Data provided:
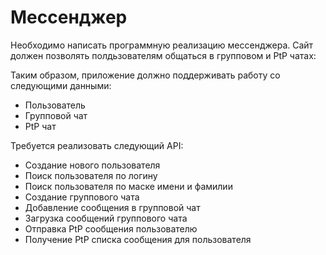 # Мессенджер
Необходимо написать программную реализацию мессенджера. Сайт должен позволять полдьзователям общаться в групповом и PtP чатах:  

Таким образом, приложение должно поддерживать работу со следующими данными:

* Пользователь
* Групповой чат 
* PtP чат

Требуется реализовать следующий API:

* Создание нового пользователя
* Поиск пользователя по логину
* Поиск пользователя по маске имени и фамилии
* Создание группового чата
* Добавление сообщения в групповой чат
* Загрузка сообщений группового чата  
* Отправка PtP сообщения пользователю
* Получение PtP списка сообщения для пользователя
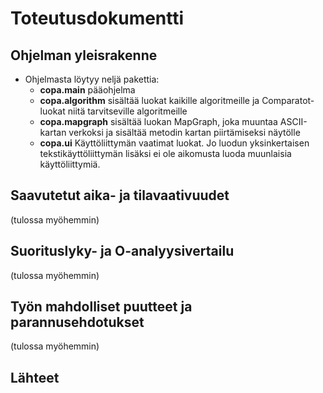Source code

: # Toteutusdokumentti

## Ohjelman yleisrakenne

* Ohjelmasta löytyy neljä pakettia:
    * **copa.main** pääohjelma
    * **copa.algorithm** sisältää luokat kaikille algoritmeille ja Comparatot-luokat niitä tarvitseville algoritmeille
    * **copa.mapgraph** sisältää luokan MapGraph, joka muuntaa ASCII-kartan verkoksi ja sisältää metodin kartan piirtämiseksi näytölle
    * **copa.ui** Käyttöliittymän vaatimat luokat. Jo luodun yksinkertaisen tekstikäyttöliittymän lisäksi ei ole aikomusta luoda muunlaisia käyttöliittymiä.

## Saavutetut aika- ja tilavaativuudet

(tulossa myöhemmin)

## Suorituslyky- ja O-analyysivertailu

(tulossa myöhemmin)

## Työn mahdolliset puutteet ja parannusehdotukset

(tulossa myöhemmin)

## Lähteet
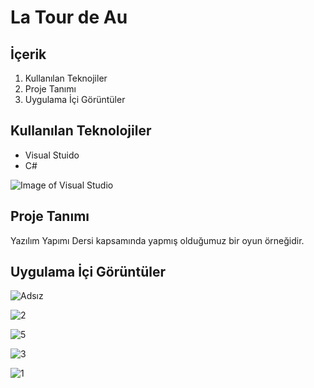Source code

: # La Tour de Au

## İçerik

1. Kullanılan Teknojiler
2. Proje Tanımı
3. Uygulama İçi Görüntüler

## Kullanılan Teknolojiler

  + Visual Stuido
  + C#

![Image of Visual Studio](https://huseyinyaman.com/wp-content/uploads/2020/01/VisualStudioCLogo.png)

## Proje Tanımı

Yazılım Yapımı Dersi kapsamında yapmış olduğumuz bir oyun örneğidir.


## Uygulama İçi Görüntüler


![Adsız](https://user-images.githubusercontent.com/37263322/116894265-8686e480-ac3a-11eb-8b04-e53c49c06faa.png)

![2](https://user-images.githubusercontent.com/37263322/116885066-225f2300-ac30-11eb-9428-d75ed09393e9.PNG)

![5](https://user-images.githubusercontent.com/37263322/116894272-8850a800-ac3a-11eb-8eeb-af9d8c688135.PNG)

![3](https://user-images.githubusercontent.com/37263322/116885071-23905000-ac30-11eb-95c4-d402cf019722.PNG)

![1](https://user-images.githubusercontent.com/37263322/116885060-20955f80-ac30-11eb-9f3e-099d4853be98.PNG "Hakkında")

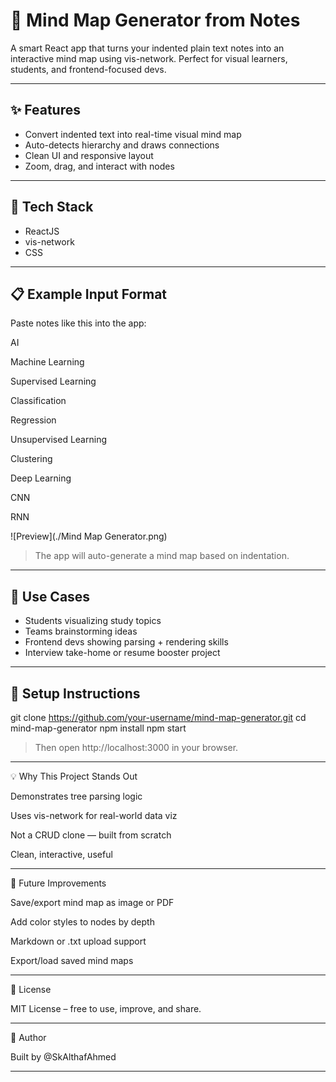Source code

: # 🧠 Mind Map Generator from Notes

A smart React app that turns your indented plain text notes into an interactive mind map using vis-network. Perfect for visual learners, students, and frontend-focused devs.

---

## ✨ Features

- Convert indented text into real-time visual mind map
- Auto-detects hierarchy and draws connections
- Clean UI and responsive layout
- Zoom, drag, and interact with nodes

---

## 🧰 Tech Stack

- ReactJS
- vis-network
- CSS

---

## 📋 Example Input Format

Paste notes like this into the app:

AI

Machine Learning

Supervised Learning

Classification

Regression


Unsupervised Learning

Clustering



Deep Learning

CNN

RNN

![Preview](./Mind Map Generator.png)

> The app will auto-generate a mind map based on indentation.

---

## 🧠 Use Cases

- Students visualizing study topics
- Teams brainstorming ideas
- Frontend devs showing parsing + rendering skills
- Interview take-home or resume booster project

---

## 🚀 Setup Instructions


git clone https://github.com/your-username/mind-map-generator.git
cd mind-map-generator
npm install
npm start

> Then open http://localhost:3000 in your browser.




---

💡 Why This Project Stands Out

Demonstrates tree parsing logic

Uses vis-network for real-world data viz

Not a CRUD clone — built from scratch

Clean, interactive, useful



---

📝 Future Improvements

Save/export mind map as image or PDF

Add color styles to nodes by depth

Markdown or .txt upload support

Export/load saved mind maps



---

📄 License

MIT License – free to use, improve, and share.


---

🙌 Author

Built by @SkAlthafAhmed

---

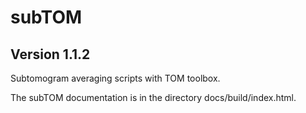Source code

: # subTOM

## Version 1.1.2

Subtomogram averaging scripts with TOM toolbox.

The subTOM documentation is in the directory docs/build/index.html.
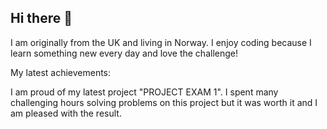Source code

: ## Hi there 👋

<!--
**lem31/lem31** is a ✨ _special_ ✨ repository because its `README.md` (this file) appears on your GitHub profile.


- 🔭 I’m currently working on a portfolio website :-)
- 🌱 I’m currently learning something new every day!
- 💬 Ask me about anything!
- 📫 How to reach me: lemeyer.no@gmail.com
- ⚡ Fun fact: I can speak 4 languages, as well as write code in 3 
-->


I am originally from the UK and living in Norway. 
I enjoy coding because I learn something new every day and love the challenge! 

My latest achievements: 

I am proud of my latest project "PROJECT EXAM 1".
I spent many challenging hours solving problems on this project but it was worth it and I am pleased with the result. 
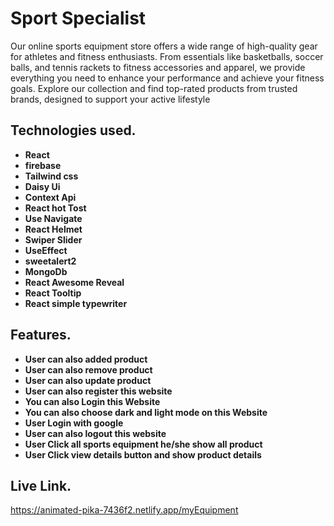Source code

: # Sport Specialist

Our online sports equipment store offers a wide range of high-quality gear for athletes and fitness enthusiasts. From essentials like basketballs, soccer balls, and tennis rackets to fitness accessories and apparel, we provide everything you need to enhance your performance and achieve your fitness goals. Explore our collection and find top-rated products from trusted brands, designed to support your active lifestyle

## Technologies used.

- **React**
- **firebase**
- **Tailwind css**
- **Daisy Ui**
- **Context Api**
- **React hot Tost**
- **Use Navigate**
- **React Helmet**
- **Swiper Slider**
- **UseEffect**
- **sweetalert2**
- **MongoDb**
- **React Awesome Reveal**
- **React Tooltip**
- **React simple typewriter**

## Features.

- **User can also added product**
- **User can also remove product**
- **User can also update product**
- **User can also register this website**
- **You can also Login this Website**
- **You can also choose dark and light mode on this Website**
- **User Login with google**
- **User can also logout this website**
- **User Click all sports equipment he/she show all product**
- **User Click view details button and show product details**

## Live Link.
https://animated-pika-7436f2.netlify.app/myEquipment
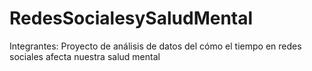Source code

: # RedesSocialesySaludMental

Integrantes:
Proyecto de análisis de datos del cómo el tiempo en redes sociales afecta nuestra salud mental
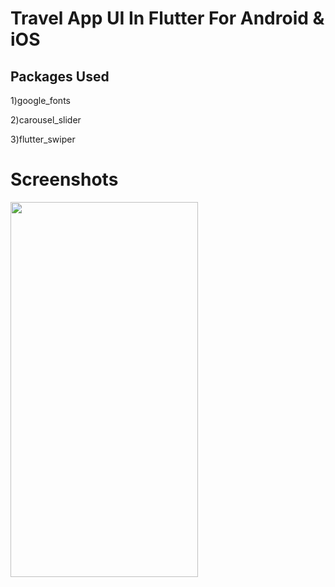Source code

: # Travel App UI In Flutter For Android & iOS

## Packages Used
1)google_fonts

2)carousel_slider

3)flutter_swiper

# Screenshots

<img src="https://github.com/stevie1mat/Travel-App-UI-In-Flutter/blob/main/1.jpeg" width="300" height="600">

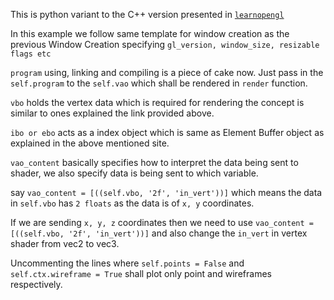 This is python variant to the C++ version presented in [`learnopengl`](https://learnopengl.com/Getting-started/Hello-Triangle)

In this example we follow same template for window creation as the previous Window Creation
specifying `gl_version, window_size, resizable flags etc`

`program` using, linking and compiling is a piece of cake now. Just pass in the `self.program` to the
`self.vao` which shall be rendered in `render` function.

`vbo` holds the vertex data which is required for rendering the concept is similar to ones explained the
link provided above.

`ibo or ebo` acts as a index object which is same as Element Buffer object as explained in the above
mentioned site. 

`vao_content` basically specifies how to interpret the data being sent to shader,
we also specify data is being sent to which variable.

say `vao_content = [((self.vbo, '2f', 'in_vert'))]` 
which means the data in `self.vbo` has `2 floats` as the data is of `x, y` coordinates.

If we are sending `x, y, z` coordinates then we need to use
`vao_content = [((self.vbo, '2f', 'in_vert'))]` and also change the `in_vert` in vertex shader
from vec2 to vec3.

Uncommenting the lines where `self.points = False` and `self.ctx.wireframe = True` shall plot only
point and wireframes respectively.

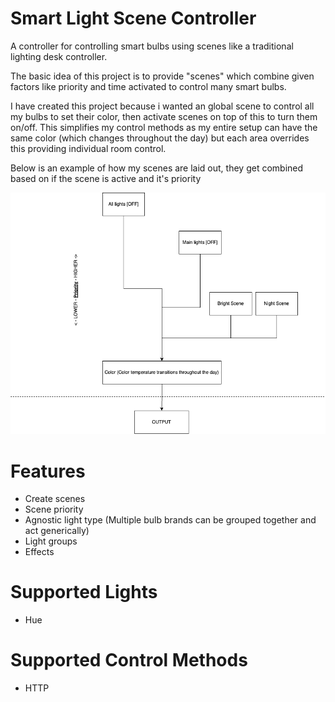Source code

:# Smart Light Scene Controller
A controller for controlling smart bulbs using scenes like a traditional lighting desk controller.

The basic idea of this project is to provide "scenes" which combine given factors like priority and time activated to control many smart bulbs.

I have created this project because i wanted an global scene to control all my bulbs to set their color, then activate scenes on top of this to turn them on/off. This simplifies my control methods as my entire setup can have the same color (which changes throughout the day) but each area overrides this providing individual room control.

Below is an example of how my scenes are laid out, they get combined based on if the scene is active and it's priority

![alt text](<./img/example.png>)

# Features
* Create scenes
* Scene priority
* Agnostic light type (Multiple bulb brands can be grouped together and act generically)
* Light groups
* Effects

# Supported Lights
* Hue

# Supported Control Methods
* HTTP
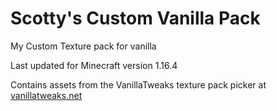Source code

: # Scotty's Custom Vanilla Pack

My Custom Texture pack for vanilla

Last updated for Minecraft version 1.16.4

Contains assets from the VanillaTweaks texture pack picker at [vanillatweaks.net](https://vanillatweaks.net/)
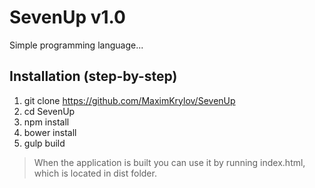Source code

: # SevenUp v1.0
Simple programming language...
## Installation (step-by-step)
1. git clone https://github.com/MaximKrylov/SevenUp
2. cd SevenUp
3. npm install
4. bower install
5. gulp build

> When the application is built you can use it by running index.html, which is located in dist folder.
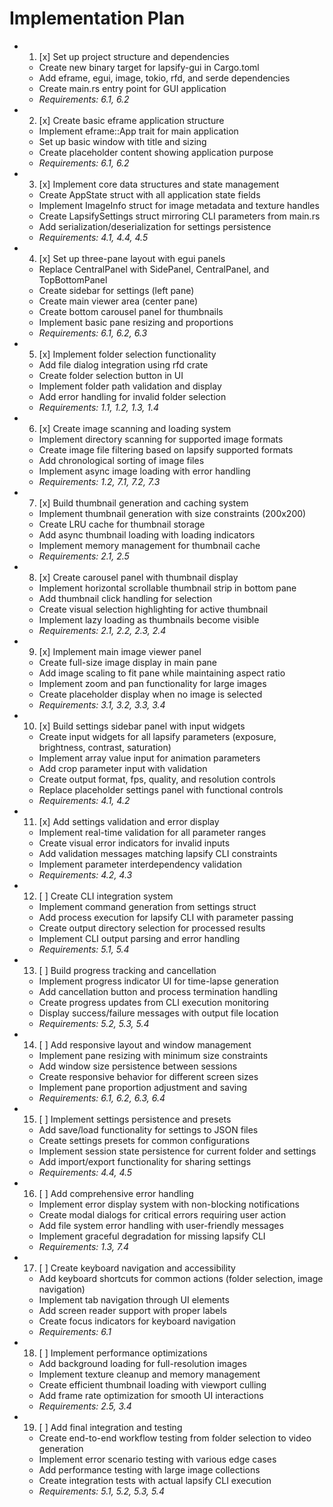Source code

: # Implementation Plan

-
  1. [x] Set up project structure and dependencies
  - Create new binary target for lapsify-gui in Cargo.toml
  - Add eframe, egui, image, tokio, rfd, and serde dependencies
  - Create main.rs entry point for GUI application
  - _Requirements: 6.1, 6.2_

-
  2. [x] Create basic eframe application structure
  - Implement eframe::App trait for main application
  - Set up basic window with title and sizing
  - Create placeholder content showing application purpose
  - _Requirements: 6.1, 6.2_

-
  3. [x] Implement core data structures and state management
  - Create AppState struct with all application state fields
  - Implement ImageInfo struct for image metadata and texture handles
  - Create LapsifySettings struct mirroring CLI parameters from main.rs
  - Add serialization/deserialization for settings persistence
  - _Requirements: 4.1, 4.4, 4.5_

-
  4. [x] Set up three-pane layout with egui panels
  - Replace CentralPanel with SidePanel, CentralPanel, and TopBottomPanel
  - Create sidebar for settings (left pane)
  - Create main viewer area (center pane)
  - Create bottom carousel panel for thumbnails
  - Implement basic pane resizing and proportions
  - _Requirements: 6.1, 6.2, 6.3_

-
  5. [x] Implement folder selection functionality
  - Add file dialog integration using rfd crate
  - Create folder selection button in UI
  - Implement folder path validation and display
  - Add error handling for invalid folder selection
  - _Requirements: 1.1, 1.2, 1.3, 1.4_

-
  6. [x] Create image scanning and loading system
  - Implement directory scanning for supported image formats
  - Create image file filtering based on lapsify supported formats
  - Add chronological sorting of image files
  - Implement async image loading with error handling
  - _Requirements: 1.2, 7.1, 7.2, 7.3_

-
  7. [x] Build thumbnail generation and caching system
  - Implement thumbnail generation with size constraints (200x200)
  - Create LRU cache for thumbnail storage
  - Add async thumbnail loading with loading indicators
  - Implement memory management for thumbnail cache
  - _Requirements: 2.1, 2.5_

-
  8. [x] Create carousel panel with thumbnail display
  - Implement horizontal scrollable thumbnail strip in bottom pane
  - Add thumbnail click handling for selection
  - Create visual selection highlighting for active thumbnail
  - Implement lazy loading as thumbnails become visible
  - _Requirements: 2.1, 2.2, 2.3, 2.4_

-
  9. [x] Implement main image viewer panel
  - Create full-size image display in main pane
  - Add image scaling to fit pane while maintaining aspect ratio
  - Implement zoom and pan functionality for large images
  - Create placeholder display when no image is selected
  - _Requirements: 3.1, 3.2, 3.3, 3.4_

-
  10. [x] Build settings sidebar panel with input widgets
  - Create input widgets for all lapsify parameters (exposure, brightness,
    contrast, saturation)
  - Implement array value input for animation parameters
  - Add crop parameter input with validation
  - Create output format, fps, quality, and resolution controls
  - Replace placeholder settings panel with functional controls
  - _Requirements: 4.1, 4.2_

-
  11. [x] Add settings validation and error display
  - Implement real-time validation for all parameter ranges
  - Create visual error indicators for invalid inputs
  - Add validation messages matching lapsify CLI constraints
  - Implement parameter interdependency validation
  - _Requirements: 4.2, 4.3_

-
  12. [ ] Create CLI integration system
  - Implement command generation from settings struct
  - Add process execution for lapsify CLI with parameter passing
  - Create output directory selection for processed results
  - Implement CLI output parsing and error handling
  - _Requirements: 5.1, 5.4_

-
  13. [ ] Build progress tracking and cancellation
  - Implement progress indicator UI for time-lapse generation
  - Add cancellation button and process termination handling
  - Create progress updates from CLI execution monitoring
  - Display success/failure messages with output file location
  - _Requirements: 5.2, 5.3, 5.4_

-
  14. [ ] Add responsive layout and window management
  - Implement pane resizing with minimum size constraints
  - Add window size persistence between sessions
  - Create responsive behavior for different screen sizes
  - Implement pane proportion adjustment and saving
  - _Requirements: 6.1, 6.2, 6.3, 6.4_

-
  15. [ ] Implement settings persistence and presets
  - Add save/load functionality for settings to JSON files
  - Create settings presets for common configurations
  - Implement session state persistence for current folder and settings
  - Add import/export functionality for sharing settings
  - _Requirements: 4.4, 4.5_

-
  16. [ ] Add comprehensive error handling
  - Implement error display system with non-blocking notifications
  - Create modal dialogs for critical errors requiring user action
  - Add file system error handling with user-friendly messages
  - Implement graceful degradation for missing lapsify CLI
  - _Requirements: 1.3, 7.4_

-
  17. [ ] Create keyboard navigation and accessibility
  - Add keyboard shortcuts for common actions (folder selection, image
    navigation)
  - Implement tab navigation through UI elements
  - Add screen reader support with proper labels
  - Create focus indicators for keyboard navigation
  - _Requirements: 6.1_

-
  18. [ ] Implement performance optimizations
  - Add background loading for full-resolution images
  - Implement texture cleanup and memory management
  - Create efficient thumbnail loading with viewport culling
  - Add frame rate optimization for smooth UI interactions
  - _Requirements: 2.5, 3.4_

-
  19. [ ] Add final integration and testing
  - Create end-to-end workflow testing from folder selection to video generation
  - Implement error scenario testing with various edge cases
  - Add performance testing with large image collections
  - Create integration tests with actual lapsify CLI execution
  - _Requirements: 5.1, 5.2, 5.3, 5.4_
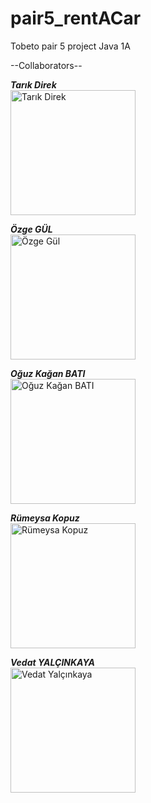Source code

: # pair5_rentACar
Tobeto pair 5 project Java 1A

--Collaborators-- <br>

<b>*Tarık Direk*</b><br>
<img src="https://github.com/Tarikdirek.png" alt="Tarık Direk" width="200"/>

<b>*Özge GÜL*</b><br>
<img src="https://github.com/ozgegul.png" alt="Özge Gül" width="200"/>

<b>*Oğuz Kağan BATI*</b><br>
<img src="https://github.com/oguzkaganbati.png" alt="Oğuz Kağan BATI" width="200"/>

<b>*Rümeysa Kopuz*</b><br>
<img src="https://github.com/RumeysaaKopuz.png" alt="Rümeysa Kopuz" width="200"/>

<b>*Vedat YALÇINKAYA*</b><br>
<img src="https://github.com/VedatYalcinkaya.png" alt="Vedat Yalçınkaya" width="200"/>










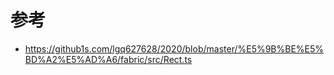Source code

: 
# 参考

- https://github1s.com/lgq627628/2020/blob/master/%E5%9B%BE%E5%BD%A2%E5%AD%A6/fabric/src/Rect.ts 
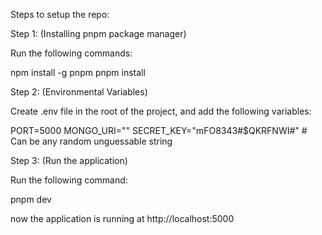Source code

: Steps to setup the repo:

Step 1: (Installing pnpm package manager)

Run the following commands:

npm install -g pnpm
pnpm install

Step 2: (Environmental Variables)

Create .env file in the root of the project, and add the following variables:

PORT=5000
MONGO_URI="<your-mongo-uri>"
SECRET_KEY="mFO8343#$QKRFNWI#" # Can be any random unguessable string

Step 3: (Run the application)

Run the following command:

pnpm dev

now the application is running at http://localhost:5000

Problem description: Filter the records above for the string "from" and copy each matching line.

Exercise solution:
: # 🧠 Mind Map Generator from Notes
Not a CRUD clone — built from scratch
I am originally from the UK and living in Norway. 
Our online sports equipment store offers a wide range of high-quality gear for athletes and fitness enthusiasts. From essentials like basketballs, soccer balls, and tennis rackets to fitness accessories and apparel, we provide everything you need to enhance your performance and achieve your fitness goals. Explore our collection and find top-rated products from trusted brands, designed to support your active lifestyle
from vec2 to vec3.
Contains assets from the VanillaTweaks texture pack picker at [vanillatweaks.net](https://vanillatweaks.net/)
  - Create LapsifySettings struct mirroring CLI parameters from main.rs
  - Implement command generation from settings struct
  - Create progress updates from CLI execution monitoring
  - Create end-to-end workflow testing from folder selection to video generation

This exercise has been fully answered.